Task details ::
Using the records below, give the number of lines where the word "Android" appears, with no further output.

Data extracts ::
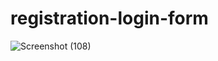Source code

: # registration-login-form
 ![Screenshot (108)](https://github.com/Sona0202/springboot-registration-login-form/assets/130206732/93de4310-4ec5-4be8-8188-f9227a054f1b)
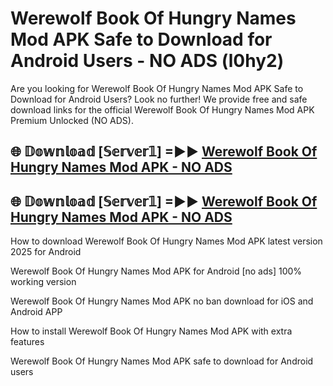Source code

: # Werewolf Book Of Hungry Names Mod APK Safe to Download for Android Users - NO ADS (l0hy2)

Are you looking for Werewolf Book Of Hungry Names Mod APK Safe to Download for Android Users? Look no further! We provide free and safe download links for the official Werewolf Book Of Hungry Names Mod APK Premium Unlocked (NO ADS).

## 🌐 𝔻𝕠𝕨𝕟𝕝𝕠𝕒𝕕 [𝕊𝕖𝕣𝕧𝕖𝕣𝟙] =►► [Werewolf Book Of Hungry Names Mod APK - NO ADS](https://getmodsapk.pages.dev?q=Werewolf+Book+Of+Hungry+Names+Mod+APK)

## 🌐 𝔻𝕠𝕨𝕟𝕝𝕠𝕒𝕕 [𝕊𝕖𝕣𝕧𝕖𝕣𝟙] =►► [Werewolf Book Of Hungry Names Mod APK - NO ADS](https://getmodsapk.pages.dev?q=Werewolf+Book+Of+Hungry+Names+Mod+APK)

How to download Werewolf Book Of Hungry Names Mod APK latest version 2025 for Android

Werewolf Book Of Hungry Names Mod APK for Android [no ads] 100% working version

Werewolf Book Of Hungry Names Mod APK no ban download for iOS and Android APP

How to install Werewolf Book Of Hungry Names Mod APK with extra features

Werewolf Book Of Hungry Names Mod APK safe to download for Android users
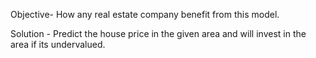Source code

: Objective- How any real estate company benefit from this model.

Solution - Predict the house price in the given area and will invest in the area if its undervalued.

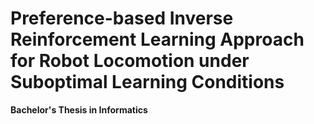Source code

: # Preference-based Inverse Reinforcement Learning Approach for Robot Locomotion under Suboptimal Learning Conditions
**Bachelor's Thesis in Informatics**


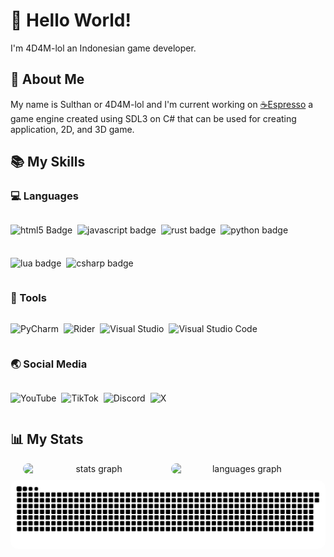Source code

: # 👋 Hello World!

I'm 4D4M-lol an Indonesian game developer.

## 📜 About Me

My name is Sulthan or 4D4M-lol and I'm current working on [☕Espresso](https://github.com/4D4M-lol/Espresso) a game engine created using SDL3 on C# that can be used for creating application, 2D, and 3D game.

## 📚 My Skills

### 💻 Languages
<div style="display: flex; flex-wrap: wrap; gap: 8px; margin-bottom: 16px;">
    <p align="left">
        <img src="https://img.shields.io/badge/html5-%23E34F26.svg?style=for-the-badge&logo=html5&logoColor=white" alt="html5 Badge">
    </p>
    <p align="left">
        <img src="https://img.shields.io/badge/javascript-%23323330.svg?style=for-the-badge&logo=javascript&logoColor=%23F7DF1E" alt="javascript badge">
    </p>
    <p align="left">
        <img src="https://img.shields.io/badge/rust-%23000000.svg?style=for-the-badge&logo=rust&logoColor=white" alt="rust badge">
    </p>
    <p align="left">
        <img src="https://img.shields.io/badge/python-3670A0?style=for-the-badge&logo=python&logoColor=ffdd54" alt="python badge">
    </p>
    <p align="left">
        <img src="https://img.shields.io/badge/lua-%232C2D72.svg?style=for-the-badge&logo=lua&logoColor=white" alt="lua badge">
    </p>
    <p align="left">
        <img src="https://img.shields.io/badge/c%23-%23239120.svg?style=for-the-badge&logo=csharp&logoColor=white" alt="csharp badge">
    </p>
</div>

### 🔨 Tools
<div style="display: flex; flex-wrap: wrap; gap: 8px; margin-bottom: 16px;">
    
![PyCharm](https://img.shields.io/badge/pycharm-143?style=for-the-badge&logo=pycharm&logoColor=black&color=black&labelColor=green)

![Rider](https://img.shields.io/badge/Rider-000000.svg?style=for-the-badge&logo=Rider&logoColor=white&color=black&labelColor=crimson)

![Visual Studio](https://img.shields.io/badge/Visual%20Studio-5C2D91.svg?style=for-the-badge&logo=visual-studio&logoColor=white)

![Visual Studio Code](https://img.shields.io/badge/Visual%20Studio%20Code-0078d7.svg?style=for-the-badge&logo=visual-studio-code&logoColor=white)

</div>

### 🌏 Social Media
<div style="display: flex; flex-wrap: wrap; gap: 8px; margin-bottom: 16px;">
    
![YouTube](https://img.shields.io/badge/YouTube-%23FF0000.svg?style=for-the-badge&logo=YouTube&logoColor=white)

![TikTok](https://img.shields.io/badge/TikTok-%23000000.svg?style=for-the-badge&logo=TikTok&logoColor=white)

![Discord](https://img.shields.io/badge/Discord-%235865F2.svg?style=for-the-badge&logo=discord&logoColor=white)

![X](https://img.shields.io/badge/X-%23000000.svg?style=for-the-badge&logo=X&logoColor=white)

</div>

## 📊 My Stats

<div align="center">
    <div style="display: flex; flex-wrap: wrap; justify-content: center; gap: 10px;">
        <img src="https://github-readme-stats.vercel.app/api?username=4D4M-lol&hide_title=false&hide_rank=false&show_icons=true&include_all_commits=true&count_private=true&disable_animations=false&theme=github_dark&locale=en&hide_border=true&order=1" width="45%" alt="stats graph" style="border-radius: 12px;"/>
        <img src="https://github-readme-stats.vercel.app/api/top-langs?username=4D4M-lol&locale=en&hide_title=false&layout=compact&card_width=320&langs_count=5&theme=github_dark&hide_border=true&order=2" width="45%" alt="languages graph" style="border-radius: 12px;"/>
        <img src="https://raw.githubusercontent.com/4D4M-lol/4D4M-lol/output/snake.svg" width="100%" alt="Snake animation" style="border-radius: 12px;"/>
    </div>
</div>
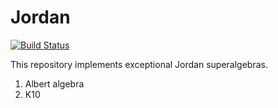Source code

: # Jordan

[![Build Status](https://github.com/leesongun/Jordan.jl/actions/workflows/CI.yml/badge.svg?branch=main)](https://github.com/leesongun/Jordan.jl/actions/workflows/CI.yml?query=branch%3Amain)

This repository implements exceptional Jordan superalgebras.

1. Albert algebra
2. K10
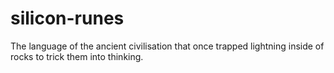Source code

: # silicon-runes
The language of the ancient civilisation that once trapped lightning inside of rocks to trick them into thinking.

Answer for this exercise ::
6